## TASK GOAL
Task for the records below: please retype exactly and only the lines from the first through the one with "The easiest and", with every picture omitted.

## DATA FOR THIS EXERCISE
======

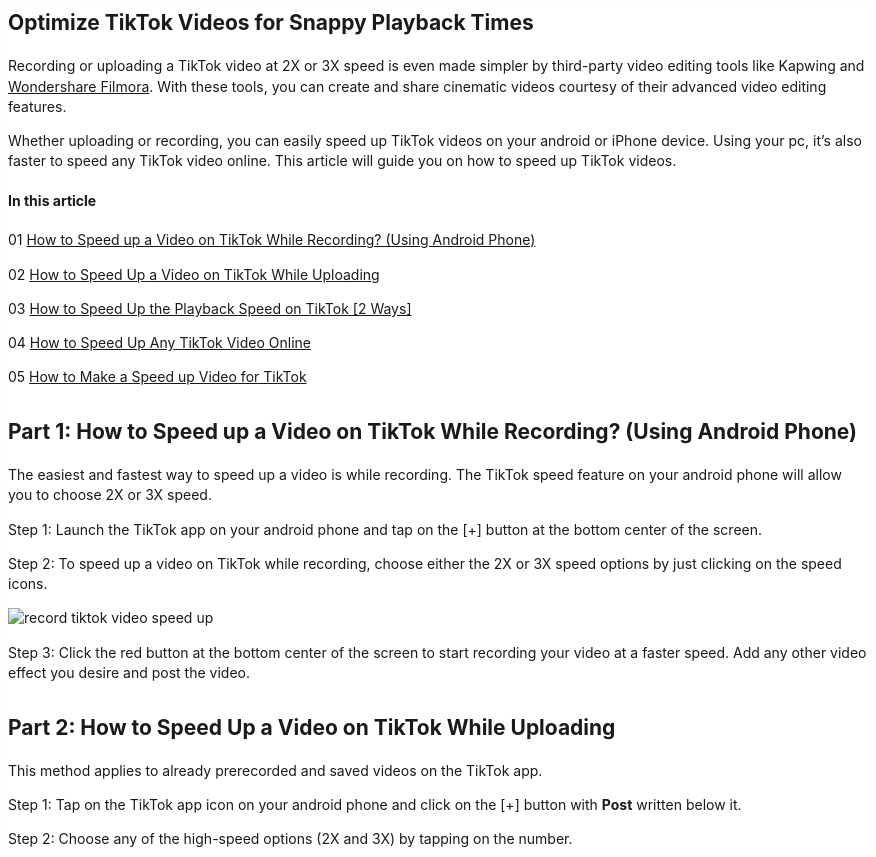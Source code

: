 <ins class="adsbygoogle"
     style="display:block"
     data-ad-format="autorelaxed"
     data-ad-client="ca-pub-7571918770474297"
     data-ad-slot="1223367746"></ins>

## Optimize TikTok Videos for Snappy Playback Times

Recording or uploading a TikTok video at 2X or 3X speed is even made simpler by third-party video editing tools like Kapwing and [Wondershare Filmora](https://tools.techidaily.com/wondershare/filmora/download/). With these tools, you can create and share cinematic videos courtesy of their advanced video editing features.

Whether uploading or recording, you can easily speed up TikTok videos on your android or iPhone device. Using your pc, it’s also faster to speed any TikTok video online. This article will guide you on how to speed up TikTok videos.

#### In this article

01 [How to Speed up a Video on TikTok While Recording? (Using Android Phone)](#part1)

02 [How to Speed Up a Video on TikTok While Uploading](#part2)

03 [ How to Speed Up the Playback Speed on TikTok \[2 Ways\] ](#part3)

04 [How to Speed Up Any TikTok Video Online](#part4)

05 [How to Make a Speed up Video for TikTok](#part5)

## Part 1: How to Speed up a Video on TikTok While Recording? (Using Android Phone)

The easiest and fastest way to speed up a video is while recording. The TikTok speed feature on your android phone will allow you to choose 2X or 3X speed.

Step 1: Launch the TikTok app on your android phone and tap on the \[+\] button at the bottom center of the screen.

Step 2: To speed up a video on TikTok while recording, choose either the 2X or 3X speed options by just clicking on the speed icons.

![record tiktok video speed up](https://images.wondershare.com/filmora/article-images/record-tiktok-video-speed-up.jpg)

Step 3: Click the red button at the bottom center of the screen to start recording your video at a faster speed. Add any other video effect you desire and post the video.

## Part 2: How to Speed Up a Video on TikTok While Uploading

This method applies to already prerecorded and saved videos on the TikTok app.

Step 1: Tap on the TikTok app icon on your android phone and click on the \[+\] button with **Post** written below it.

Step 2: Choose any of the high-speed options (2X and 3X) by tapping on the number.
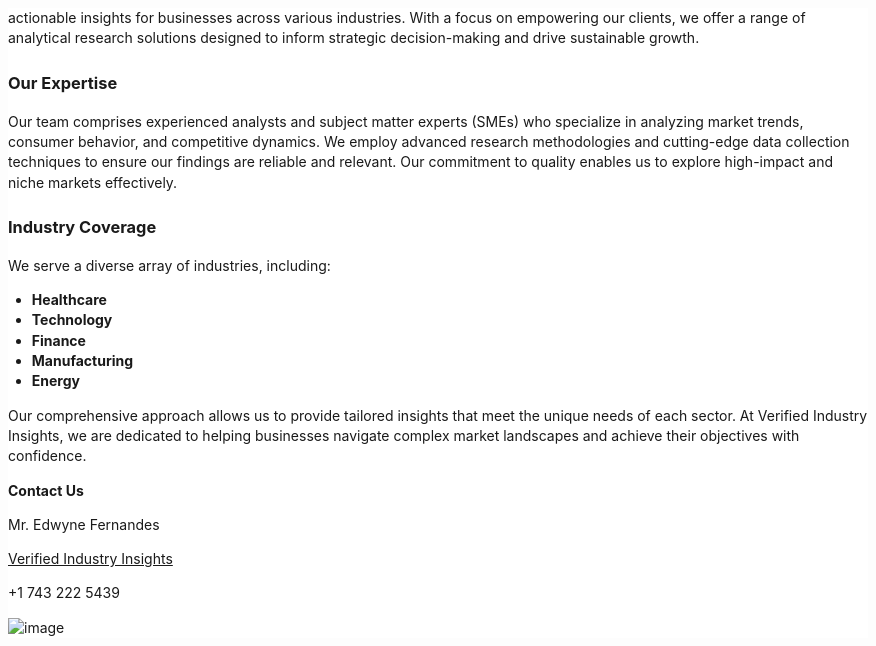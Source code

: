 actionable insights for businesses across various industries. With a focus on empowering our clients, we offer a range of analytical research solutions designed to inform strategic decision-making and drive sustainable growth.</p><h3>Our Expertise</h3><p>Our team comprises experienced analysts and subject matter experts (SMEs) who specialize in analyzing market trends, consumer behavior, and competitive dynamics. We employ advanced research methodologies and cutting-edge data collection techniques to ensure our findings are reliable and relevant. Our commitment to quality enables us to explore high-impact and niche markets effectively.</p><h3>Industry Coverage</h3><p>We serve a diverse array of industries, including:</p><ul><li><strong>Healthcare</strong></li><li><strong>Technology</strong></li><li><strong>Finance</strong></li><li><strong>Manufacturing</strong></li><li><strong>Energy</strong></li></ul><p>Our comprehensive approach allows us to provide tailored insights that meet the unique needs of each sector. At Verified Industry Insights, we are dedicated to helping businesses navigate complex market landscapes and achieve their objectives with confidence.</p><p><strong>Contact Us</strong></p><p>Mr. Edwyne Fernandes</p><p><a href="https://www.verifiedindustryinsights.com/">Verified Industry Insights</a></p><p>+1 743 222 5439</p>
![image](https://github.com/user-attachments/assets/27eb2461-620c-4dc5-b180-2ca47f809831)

======

## OUTPUT BELOW
Source code

: <ins class="adsbygoogle"
     style="display:block"
     data-ad-format="autorelaxed"
     data-ad-client="ca-pub-7571918770474297"
     data-ad-slot="1223367746"></ins>

## Optimize TikTok Videos for Snappy Playback Times

Recording or uploading a TikTok video at 2X or 3X speed is even made simpler by third-party video editing tools like Kapwing and [Wondershare Filmora](https://tools.techidaily.com/wondershare/filmora/download/). With these tools, you can create and share cinematic videos courtesy of their advanced video editing features.

Whether uploading or recording, you can easily speed up TikTok videos on your android or iPhone device. Using your pc, it’s also faster to speed any TikTok video online. This article will guide you on how to speed up TikTok videos.

#### In this article

01 [How to Speed up a Video on TikTok While Recording? (Using Android Phone)](#part1)

02 [How to Speed Up a Video on TikTok While Uploading](#part2)

03 [ How to Speed Up the Playback Speed on TikTok \[2 Ways\] ](#part3)

04 [How to Speed Up Any TikTok Video Online](#part4)

05 [How to Make a Speed up Video for TikTok](#part5)

## Part 1: How to Speed up a Video on TikTok While Recording? (Using Android Phone)

The easiest and fastest way to speed up a video is while recording. The TikTok speed feature on your android phone will allow you to choose 2X or 3X speed.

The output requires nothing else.